El plato de lentejas
![[Img #66359]](https://astorgaredaccion.com/upload/images/11_2023/6852_1-angel-dsc_0046-copia.jpg)
De los tiempos escolares que estudiaba la Historia Sagrada me quedó el mito de los mellizos Esaú y Jacob. El primero de los hermanos se ganó los derechos de primogenitura, un mayorazgo que, en aquella sociedad tribal, era la frontera entre el todo y la nada. Esaú vendió a Jacob el atributo por un plato de lentejas. Desde entonces esta legumbre es el símbolo perenne de los malos negocios. Esta es la primera impresión de la Ley de Amnistía que el presidente del Gobierno en funciones, Pedro Sánchez, ha negociado con el líder en el exilio de Junts Per Catalunya y prófugo de la Justicia, Carles Puigdemont.
En política hay que partir de la base de que todo, incluso lo que parece aberrante, es susceptible de negociación, pero esa disposición no es extensible a la aceptación de cualquier postulado. Es lo que ha pasado desde que los resultados de las elecciones del 23 de julio abrieron el proceso negociador del PSOE, el segundo grupo más votado, con los secesionistas catalanes. Los siete escaños parlamentarios de Junts eran la clave para que a los socialistas les cuadrara la mayoría parlamentaria que les facultara gobernar. Un punto de partida de imperiosa necesidad que ponía a las huestes de Sánchez en visible posición de inferioridad y en la sospecha de cambalaches indigestos. Blanco sobre negro estaban las prioridades del grupo catalán.
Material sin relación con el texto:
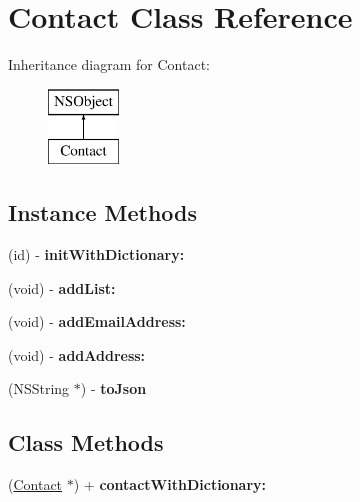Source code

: \hypertarget{interface_contact}{\section{Contact Class Reference}
\label{interface_contact}
}
Inheritance diagram for Contact\-:\begin{figure}[H]
\begin{center}
\leavevmode
\includegraphics[height=2.000000cm]{interface_contact}
\end{center}
\end{figure}
\subsection*{Instance Methods}
\begin{DoxyCompactItemize}
\item 
\hypertarget{interface_contact_a899404ecb81550be559c297f3c8302eb}{(id) -\/ {\bfseries init\-With\-Dictionary\-:}}\label{interface_contact_a899404ecb81550be559c297f3c8302eb}

\item 
\hypertarget{interface_contact_a57dd8a4ba092145487a90ddc52ee57bf}{(void) -\/ {\bfseries add\-List\-:}}\label{interface_contact_a57dd8a4ba092145487a90ddc52ee57bf}

\item 
\hypertarget{interface_contact_a1eac37e0e1065a838a21d5153837d7d6}{(void) -\/ {\bfseries add\-Email\-Address\-:}}\label{interface_contact_a1eac37e0e1065a838a21d5153837d7d6}

\item 
\hypertarget{interface_contact_a990cab58fd441204d41595534d92d838}{(void) -\/ {\bfseries add\-Address\-:}}\label{interface_contact_a990cab58fd441204d41595534d92d838}

\item 
\hypertarget{interface_contact_a57f764a589a1c7099e0b4ed76138fe98}{(N\-S\-String $\ast$) -\/ {\bfseries to\-Json}}\label{interface_contact_a57f764a589a1c7099e0b4ed76138fe98}

\end{DoxyCompactItemize}
\subsection*{Class Methods}
\begin{DoxyCompactItemize}
\item 
\hypertarget{interface_contact_aa05ff62d981764acd92474352457e248}{(\hyperlink{interface_contact}{Contact} $\ast$) + {\bfseries contact\-With\-Dictionary\-:}}\label{interface_contact_aa05ff62d981764acd92474352457e248}

\end{DoxyCompactItemize}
Desde el minuto uno, un manto de silencio cubrió el proceso negociador. El silencio es el escalofriante síntoma de que el depredador acecha a la presa. Asumamos que las negociaciones se deben a un compromiso de discreción por las dos partes, pero no a la mudez, máxime en cuestiones que son vitales para la convivencia de un país. Hermetismo total.
En el zurrón del PSOE se guardaban los testimonios y actuaciones anteriores a las elecciones. Confluían en la negativa a la amnistía. Muchos votamos socialista con la convicción de que esa línea roja no iba a rebasarse. Se ha hecho al precio bíblico de un plato de lentejas, por mucho que la mercadotecnia política socialista enarbole constitucionalismo, progresismo y convivencia, términos que pierden su contenido cuando queda el acre sabor dominante del utilitarismo ideológico y las conveniencias individuales.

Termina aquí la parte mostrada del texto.